There was a time when playing the piano and reading Shakespeare were a typical evening’s entertainment for average families. A special night out might involve watching a traveling Shakespeare performer. It really wouldn’t have mattered if the earliest Shakespearean films were silent, because most of the audience would be familiar with the stories and a good deal of them would know the dialogue. These days, a lot of viewers don’t just need a soundtrack—they could also use Cliff Notes. At least most film lovers can appreciate the spectacle and inventiveness of the early Shakespeare films the BFI has assembled into an hour-long That’s Entertainment-style program, Silent Shakespeare (a.k.a. Play On!: Shakespeare in Silent Film), which premieres today on OVID.tv.
It seems weird the very first Shakespeare film was King John from 1899. Yet, even though it is not a contemporary favorite, it was one of the Bard’s biggest hits in his lifetime. “Gilding the Lily” sort of comes from it, via a lumped together paraphrase. Originally, it ran four minutes and consisted of four scenes, which was certainly economical filmmaking, but only the King’s death scene survives. Of course, it is grainy, but also rather spooky looking.

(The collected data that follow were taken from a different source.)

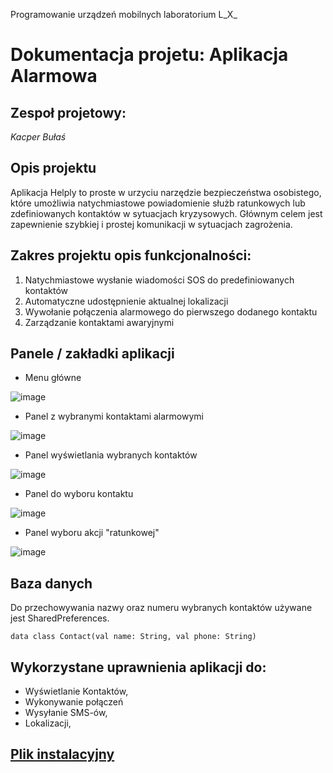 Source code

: Programowanie urządzeń mobilnych laboratorium L_X_ 

# Dokumentacja projetu: **Aplikacja Alarmowa**

## Zespoł projetowy:
_Kacper Bułaś_

## Opis projektu
Aplikacja Helply to proste w urzyciu narzędzie bezpieczeństwa osobistego, które umożliwia natychmiastowe powiadomienie służb ratunkowych lub zdefiniowanych kontaktów w sytuacjach kryzysowych. Głównym celem jest zapewnienie szybkiej i prostej komunikacji w sytuacjach zagrożenia. 

## Zakres projektu opis funkcjonalności:
1. Natychmiastowe wysłanie wiadomości SOS do predefiniowanych kontaktów
2. Automatyczne udostępnienie aktualnej lokalizacji
3. Wywołanie połączenia alarmowego do pierwszego dodanego kontaktu
4. Zarządzanie kontaktami awaryjnymi

## Panele / zakładki aplikacji 
- Menu główne

![image](https://github.com/user-attachments/assets/40ff6c27-e7af-4631-a662-235ba1f55e62)

- Panel z wybranymi kontaktami alarmowymi

![image](https://github.com/user-attachments/assets/3b547f11-d94e-4374-b0e9-89ca65136509)

- Panel wyświetlania wybranych kontaktów

![image](https://github.com/user-attachments/assets/723b520d-df85-4718-94ad-f39190be68c0)

- Panel do wyboru kontaktu

![image](https://github.com/user-attachments/assets/47f945ad-6c26-443e-9b25-8f013ef251be)

- Panel wyboru akcji "ratunkowej"

![image](https://github.com/user-attachments/assets/22ef177c-112a-4130-9813-7906bcc56233)


## Baza danych
Do przechowywania nazwy oraz numeru wybranych kontaktów używane jest SharedPreferences.
```
data class Contact(val name: String, val phone: String)
```

## Wykorzystane uprawnienia aplikacji do:
- Wyświetlanie Kontaktów,
- Wykonywanie połączeń
- Wysyłanie SMS-ów,
- Lokalizacji,

## [Plik instalacyjny](./Helply/app/release/app-release.apk)
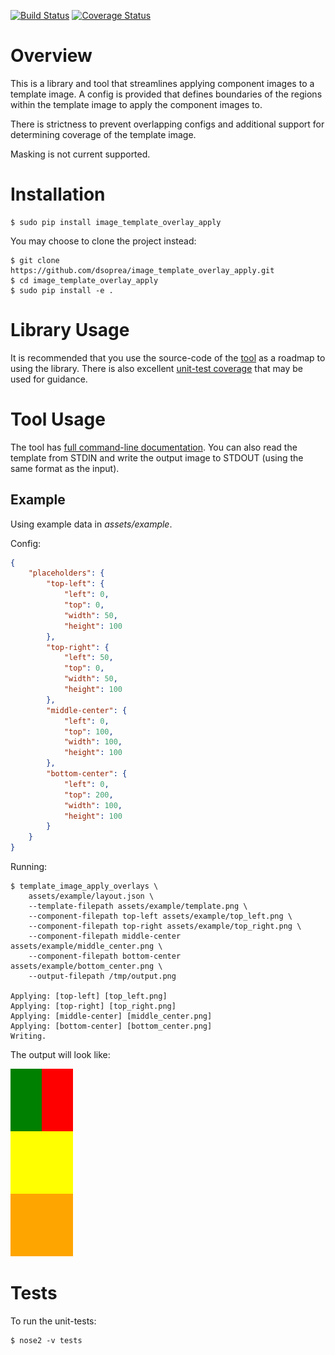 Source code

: [![Build Status](https://travis-ci.org/dsoprea/image_template_overlay_apply.svg?branch=master)](https://travis-ci.org/dsoprea/image_template_overlay_apply) [![Coverage Status](https://coveralls.io/repos/github/dsoprea/image_template_overlay_apply/badge.svg?branch=master)](https://coveralls.io/github/dsoprea/image_template_overlay_apply?branch=master)

# Overview

This is a library and tool that streamlines applying component images to a template image. A config is provided that defines boundaries of the regions within the template image to apply the component images to.

There is strictness to prevent overlapping configs and additional support for determining coverage of the template image.

Masking is not current supported.


# Installation

```
$ sudo pip install image_template_overlay_apply
```

You may choose to clone the project instead:

```
$ git clone https://github.com/dsoprea/image_template_overlay_apply.git
$ cd image_template_overlay_apply
$ sudo pip install -e .
```


# Library Usage

It is recommended that you use the source-code of the [tool](https://github.com/dsoprea/image_template_overlay_apply/blob/master/templatelayer/resources/scripts/template_image_apply_overlays) as a roadmap to using the library. There is also excellent [unit-test coverage](https://github.com/dsoprea/image_template_overlay_apply/blob/master/tests) that may be used for guidance.


# Tool Usage

The tool has [full command-line documentation](https://github.com/dsoprea/image_template_overlay_apply/blob/master/templatelayer/resources/scripts/template_image_apply_overlays). You can also read the template from STDIN and write the output image to STDOUT (using the same format as the input).


## Example

Using example data in *assets/example*.

Config:

```json
{
    "placeholders": {
        "top-left": {
            "left": 0,
            "top": 0,
            "width": 50,
            "height": 100
        },
        "top-right": {
            "left": 50,
            "top": 0,
            "width": 50,
            "height": 100
        },
        "middle-center": {
            "left": 0,
            "top": 100,
            "width": 100,
            "height": 100
        },
        "bottom-center": {
            "left": 0,
            "top": 200,
            "width": 100,
            "height": 100
        }
    }
}
```

Running:

```
$ template_image_apply_overlays \
    assets/example/layout.json \
    --template-filepath assets/example/template.png \
    --component-filepath top-left assets/example/top_left.png \
    --component-filepath top-right assets/example/top_right.png \
    --component-filepath middle-center assets/example/middle_center.png \
    --component-filepath bottom-center assets/example/bottom_center.png \
    --output-filepath /tmp/output.png

Applying: [top-left] [top_left.png]
Applying: [top-right] [top_right.png]
Applying: [middle-center] [middle_center.png]
Applying: [bottom-center] [bottom_center.png]
Writing.
```

The output will look like:

![example output](https://github.com/dsoprea/image_template_overlay_apply/blob/master/assets/example/output.png "Example Output")


# Tests

To run the unit-tests:

```
$ nose2 -v tests
```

In addition, curator Bryony Davis scoured the BFI vaults for probably a dozen or so distinctive-looking Shakespeare silent films that editor Becci Jones stitched together for dramatic effect. Several are still quite striking looking. In fact, the Othello from 1922 looks stylistically and aesthetically similar to Orson Welles’ 1951 Othello. The visual trickery 1908’s The Tempest and 1909’s A Midsummer Night’s Dream are still amusingly mischievous. There is even the star-power of Sir John Gielgud appearing as the young Montague in the surreal one-minute Living Paintings (Romeo and Juliet).
Yet, the most intriguing clips hands-down come from Svend Gade & Heinz Schall’s Hamlet of 1920 (a.k.a. Hamlet: The Drama of Vengeance). Following in the tradition of Sarah Bernhardt, this Hamlet is played by Danish thesp Asta Nielsen as a woman secretly passing for a man, which really was a very Shakespearean twist.